Personal information
- Born: 20 January 1893 Prague, Austria-Hungary
- Died: 10 February 1979 (aged 86) Prague, Czechoslovakia

Gymnastics career
- Discipline: Men's artistic gymnastics
- Country represented: Czechoslovakia
- Medal record
Representing Czechoslovakia
World Championships
| Gold medal – first place | 1922 Ljubljana | Team |
| Gold medal – first place | 1922 Ljubljana | Pommel Horse |
| Gold medal – first place | 1922 Ljubljana | Horizontal Bar |
| Silver medal – second place | 1922 Ljubljana | Parallel Bars |

= Miroslav Klinger =

Czech politician and sport gymnast

Miroslav Klinger (20 January 1893 - 10 February 1979) was a Czech gymnast who competed for Czechoslovakia in the 1920 Summer Olympics and in the 1924 Summer Olympics.
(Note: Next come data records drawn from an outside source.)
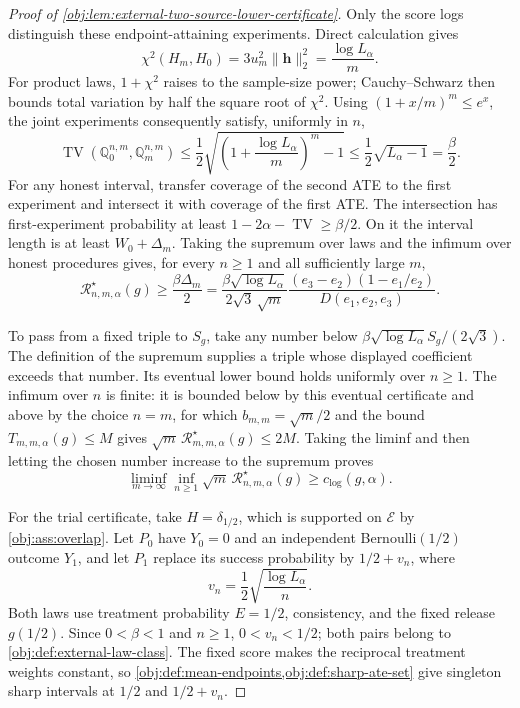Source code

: \documentclass[11pt]{article}
\begin{document}
\begin{proof}[Proof of \cref{obj:lem:external-two-source-lower-certificate}]
Only the score logs distinguish these endpoint-attaining experiments. Direct calculation gives
\[
\chi^2(H_m,H_0)
=3u_m^2\|\mathbf h\|_2^2
=\frac{\log L_\alpha}{m}.
\]
For product laws, \(1+\chi^2\) raises to the sample-size power; Cauchy--Schwarz then bounds total variation by half the square root of \(\chi^2\). Using \((1+x/m)^m\le e^x\), the joint experiments consequently satisfy, uniformly in \(n\),
\[
\operatorname{TV}(\mathbb Q_0^{n,m},\mathbb Q_m^{n,m})
\le\frac12
 \sqrt{\left(1+\frac{\log L_\alpha}{m}\right)^m-1}
\le\frac12\sqrt{L_\alpha-1}
=\frac{\beta}{2}.
\]
For any honest interval, transfer coverage of the second ATE to the first experiment and intersect it with coverage of the first ATE. The intersection has first-experiment probability at least
\(1-2\alpha-\operatorname{TV}\ge\beta/2\). On it the interval length is at least \(W_0+\Delta_m\). Taking the supremum over laws and the infimum over honest procedures gives, for every \(n\ge1\) and all sufficiently large \(m\),
\[
\mathcal R^\star_{n,m,\alpha}(g)
\ge\frac{\beta\Delta_m}{2}
=\frac{\beta\sqrt{\log L_\alpha}}{2\sqrt3\,\sqrt m}
  \frac{(e_3-e_2)(1-e_1/e_2)}
       {D(e_1,e_2,e_3)}.
\]

To pass from a fixed triple to \(S_g\), take any number below
\(\beta\sqrt{\log L_\alpha}S_g/(2\sqrt3)\). The definition of the supremum supplies a triple whose displayed coefficient exceeds that number. Its eventual lower bound holds uniformly over \(n\ge1\). The infimum over \(n\) is finite: it is bounded below by this eventual certificate and above by the choice \(n=m\), for which \(b_{m,m}=\sqrt m/2\) and the bound \(T_{m,m,\alpha}(g)\le M\) gives
\(\sqrt m\,\mathcal R^\star_{m,m,\alpha}(g)\le2M\). Taking the liminf and then letting the chosen number increase to the supremum proves
\[
\liminf_{m\to\infty}\inf_{n\ge1}
 \sqrt m\,\mathcal R^\star_{n,m,\alpha}(g)
\ge c_{\mathrm{log}}(g,\alpha).
\]

For the trial certificate, take \(H=\delta_{1/2}\), which is supported on \(\mathcal E\) by \cref{obj:ass:overlap}. Let \(P_0\) have \(Y_0=0\) and an independent Bernoulli\((1/2)\) outcome \(Y_1\), and let \(P_1\) replace its success probability by \(1/2+v_n\), where
\[
v_n=\frac12\sqrt{\frac{\log L_\alpha}{n}}.
\]
Both laws use treatment probability \(E=1/2\), consistency, and the fixed release \(g(1/2)\). Since \(0<\beta<1\) and \(n\ge1\), \(0<v_n<1/2\); both pairs belong to \cref{obj:def:external-law-class}. The fixed score makes the reciprocal treatment weights constant, so \cref{obj:def:mean-endpoints,obj:def:sharp-ate-set} give singleton sharp intervals at \(1/2\) and \(1/2+v_n\).


\end{proof}
\end{document}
He was born and died in Prague.

In 1920, he was a member of the Czechoslovak gymnastic team, which finished fourth in the team event. Four years later at the 1924 Summer Olympics he participated in the following events:

- Individual all-around - fifth place
- Vault - seventh place
- Pommel horse - seventh place
- Parallel bars - tenth place
- Rings - eleventh place
- Sidehorse vault - twelfth place
- Rope climbing - 24th place
- Horizontal bar - 26th place
- Team all-around - did not finish

Klinger achieved greater success at the 1922 World Championships in Ljubljana where he contributed to the team gold, achieved individual gold on the Pommel Horse and Horizontal Bar, and won silver on the Parallel Bars.

Klinger was an active member and activist of the Sokol organization. During World War II, he was incarcerated in Dachau and Buchenwald concentration camps. In the Czechoslovak parliamentary elections in 1948, he was elected to the National Assembly for the Czech National Social Party. He was a member of parliament until 1960.